13Sarah Gremion nous invite ainsi dans sa cuisine de conception et de mise en œuvre d’une séquence, pas à pas, avec des éléments concrets qui peuvent être utilisés en tant que tels ou transposés à l’enseignement d’autres objets, notamment aux classes et aux fonctions syntaxiques. Cette partie montre ainsi le fait, parfaitement naturel mais parfois oublié, parfois source de « culpabilité », que le déroulement d’une leçon n’est jamais le décalque de la planification, que l’action enseignante ne se réduit pas à sa préfiguration. Cette dernière constitue un repère important, mais en aucun cas une carapace, l’interaction didactique contextualisée étant par définition en partie imprévisible et permissive aux facteurs contextuels concrets… dont la prise en compte d’indices de motivation chez les élèves.
14De manière plus générale, et avec un souci explicite du destinataire de l’ouvrage, cinq principes fondamentaux qui se situent entre théorie et pratiques servent de fil rouge à l’analyse de l’ingénierie : T comme Tâches, S comme Supports, D comme Démarche de Découverte, S comme Sens des apprentissages grammaticaux, P comme posture de l’enseignant. Le lecteur pourra à la fois suivre Sarah Gremion dans sa classe et se projeter dans sa propre pratique, au travers des éléments d’analyse proposés, qui permettent souvent de se poser la question « dans mon contexte, dans ma classe, comment ferais‑je ? ».

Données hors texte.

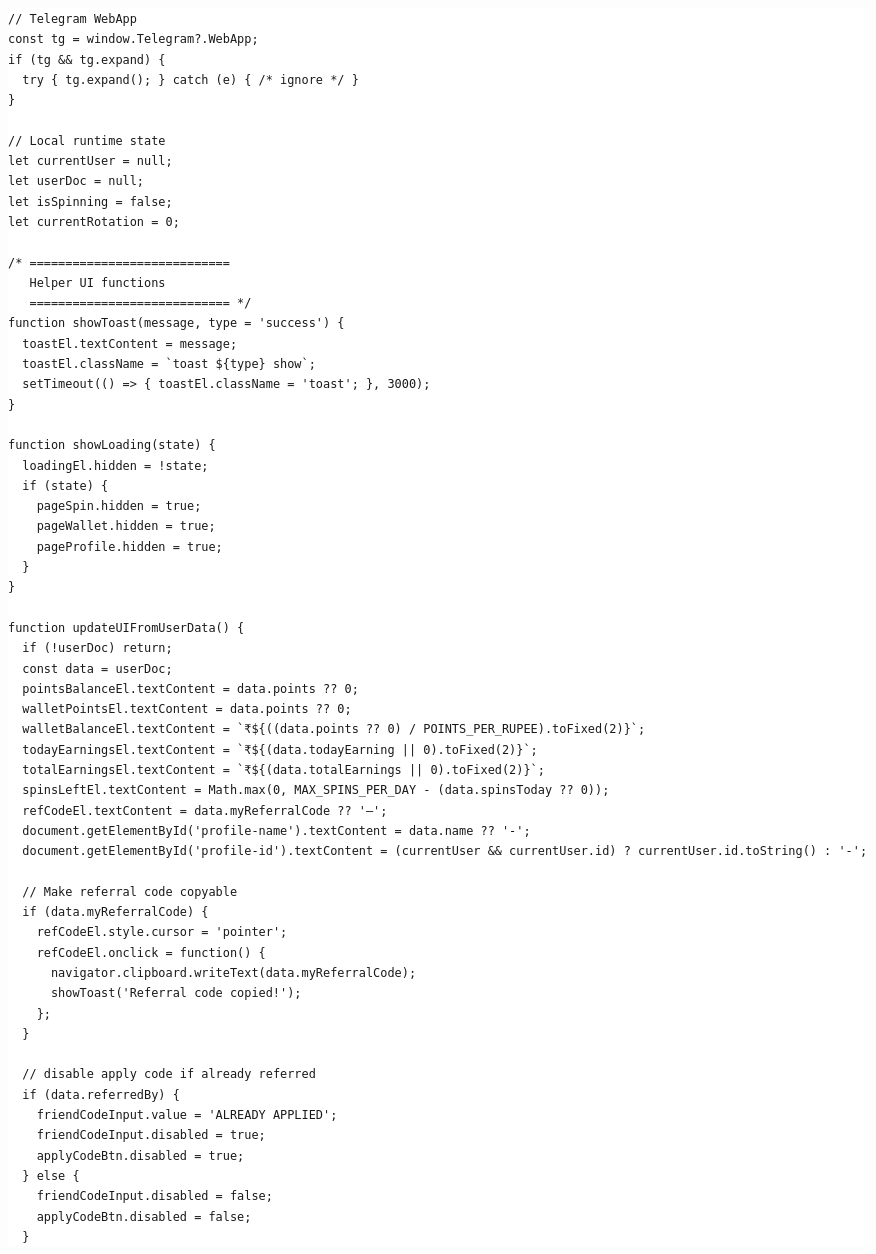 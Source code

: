     // Telegram WebApp
    const tg = window.Telegram?.WebApp;
    if (tg && tg.expand) {
      try { tg.expand(); } catch (e) { /* ignore */ }
    }

    // Local runtime state
    let currentUser = null;
    let userDoc = null;
    let isSpinning = false;
    let currentRotation = 0;

    /* ============================
       Helper UI functions
       ============================ */
    function showToast(message, type = 'success') {
      toastEl.textContent = message;
      toastEl.className = `toast ${type} show`;
      setTimeout(() => { toastEl.className = 'toast'; }, 3000);
    }

    function showLoading(state) {
      loadingEl.hidden = !state;
      if (state) {
        pageSpin.hidden = true;
        pageWallet.hidden = true;
        pageProfile.hidden = true;
      }
    }

    function updateUIFromUserData() {
      if (!userDoc) return;
      const data = userDoc;
      pointsBalanceEl.textContent = data.points ?? 0;
      walletPointsEl.textContent = data.points ?? 0;
      walletBalanceEl.textContent = `₹${((data.points ?? 0) / POINTS_PER_RUPEE).toFixed(2)}`;
      todayEarningsEl.textContent = `₹${(data.todayEarning || 0).toFixed(2)}`;
      totalEarningsEl.textContent = `₹${(data.totalEarnings || 0).toFixed(2)}`;
      spinsLeftEl.textContent = Math.max(0, MAX_SPINS_PER_DAY - (data.spinsToday ?? 0));
      refCodeEl.textContent = data.myReferralCode ?? '—';
      document.getElementById('profile-name').textContent = data.name ?? '-';
      document.getElementById('profile-id').textContent = (currentUser && currentUser.id) ? currentUser.id.toString() : '-';
      
      // Make referral code copyable
      if (data.myReferralCode) {
        refCodeEl.style.cursor = 'pointer';
        refCodeEl.onclick = function() {
          navigator.clipboard.writeText(data.myReferralCode);
          showToast('Referral code copied!');
        };
      }
      
      // disable apply code if already referred
      if (data.referredBy) {
        friendCodeInput.value = 'ALREADY APPLIED';
        friendCodeInput.disabled = true;
        applyCodeBtn.disabled = true;
      } else {
        friendCodeInput.disabled = false;
        applyCodeBtn.disabled = false;
      }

15On soulignera pour terminer le réalisme et la lucidité des propos conclusifs : loin de se borner à vanter les mérites des approches inductives ou à critiquer les approches déductives, Sarah Gremion opte pour un enseignement de la grammaire dosant induction et déduction ; met en avant la nécessité de concevoir une progression à même d’assurer un « enseignement continué de la grammaire » ; encourage à expérimenter et à (s’)adapter, à se documenter et à oser. C’est peut-être ce dernier mot qui est au cœur d’un enseignement grammatical qui (dé)montre son sens.